-- PROBLEM STATEMENT --
Your answer should give again, exactly, the lines from the beginning of the entries below through the line containing "As seen from". It must contain no pictures.

------------------------------------------------------------

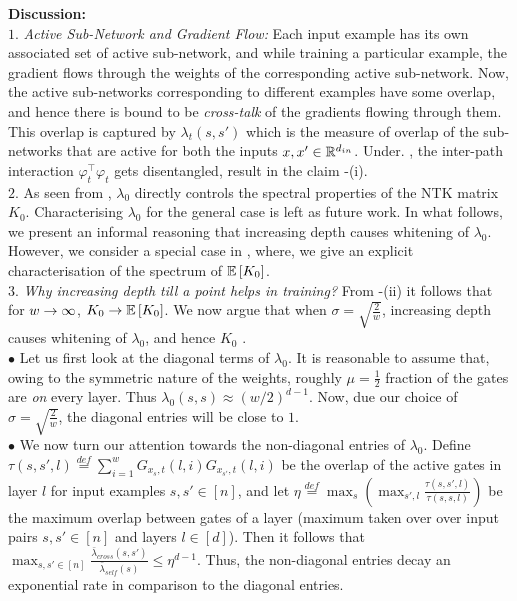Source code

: \textbf{Discussion:}\\
$1.$ \emph{Active Sub-Network and Gradient Flow:}  Each input example has its own associated set of active sub-network, and while training a particular example, the gradient flows through the weights of the corresponding active sub-network. Now, the active sub-networks corresponding to different examples have some overlap, and hence there is bound to be \emph{cross-talk} of the gradients flowing through them. This overlap is captured by $\lambda_t(s,s')$ which is the measure of overlap of the sub-networks that are active for both the inputs $x,x'\in\mathbb{R}^{d_{in}}$. Under. , the inter-path interaction $\varphi^\top_t\varphi_t$ gets disentangled, result in the claim -(i).\\
$2.$ As seen from , $\lambda_0$ directly controls the spectral properties of the NTK matrix $K_0$. Characterising $\lambda_0$ for the general case is left as future work. In what follows, we present an informal reasoning that increasing depth causes whitening of $\lambda_0$. However, we consider a special case in , where, we give an explicit characterisation of the spectrum of $\mathbb{E}\left[K_0\right]$.\\
$3.$ \emph{Why increasing depth till a point helps in training? } From -(ii) it follows that for $w\rightarrow\infty$, $K_0\rightarrow\mathbb{E}\left[K_0\right]$. We now argue that when $\sigma=\sqrt{\frac{2}{w}}$, increasing depth causes whitening of $\lambda_0$, and hence $K_0$ .\hfill\\
$\bullet$ Let us first look at the diagonal terms of $\lambda_0$. It is reasonable to assume that, owing to the symmetric nature of the weights, roughly $\mu=\frac{1}{2}$ fraction of the gates are \emph{on} every layer. Thus $\lambda_0(s,s)\approx (w/2)^{d-1}$. Now, due our choice of $\sigma=\sqrt{\frac{2}{w}}$, the diagonal entries will be close to $1$.\hfill\\
$\bullet$ We now turn our attention towards the non-diagonal entries of $\lambda_0$. Define $\tau(s,s',l)\stackrel{def}=\sum_{i=1}^w G_{x_s,t}(l,i)G_{x_{s'},t}(l,i)$ be the overlap of the active gates in layer $l$ for input examples $s,s'\in[n]$, and  let $\eta\stackrel{def}=\max_s\left(\max_{s',l} \frac{\tau(s,s',l)}{\tau(s,s,l)}\right)$ be the maximum overlap between gates of a layer (maximum taken over over input pairs $s,s'\in[n]$ and layers $l\in [d]$).  Then it follows that $\max_{s,s'\in [n]} \frac{\bar{\lambda}_{cross}(s,s')}{\bar{\lambda}_{self}(s)}\leq \eta^{d-1}$. Thus, the non-diagonal entries decay an exponential rate in comparison to the diagonal entries.\hfill\\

------------------------------------------------------------

-- ANSWER FOR THE TASK --
Source code

: \textbf{Discussion:}\\
$1.$ \emph{Active Sub-Network and Gradient Flow:}  Each input example has its own associated set of active sub-network, and while training a particular example, the gradient flows through the weights of the corresponding active sub-network. Now, the active sub-networks corresponding to different examples have some overlap, and hence there is bound to be \emph{cross-talk} of the gradients flowing through them. This overlap is captured by $\lambda_t(s,s')$ which is the measure of overlap of the sub-networks that are active for both the inputs $x,x'\in\mathbb{R}^{d_{in}}$. Under. , the inter-path interaction $\varphi^\top_t\varphi_t$ gets disentangled, result in the claim -(i).\\
$2.$ As seen from , $\lambda_0$ directly controls the spectral properties of the NTK matrix $K_0$. Characterising $\lambda_0$ for the general case is left as future work. In what follows, we present an informal reasoning that increasing depth causes whitening of $\lambda_0$. However, we consider a special case in , where, we give an explicit characterisation of the spectrum of $\mathbb{E}\left[K_0\right]$.\\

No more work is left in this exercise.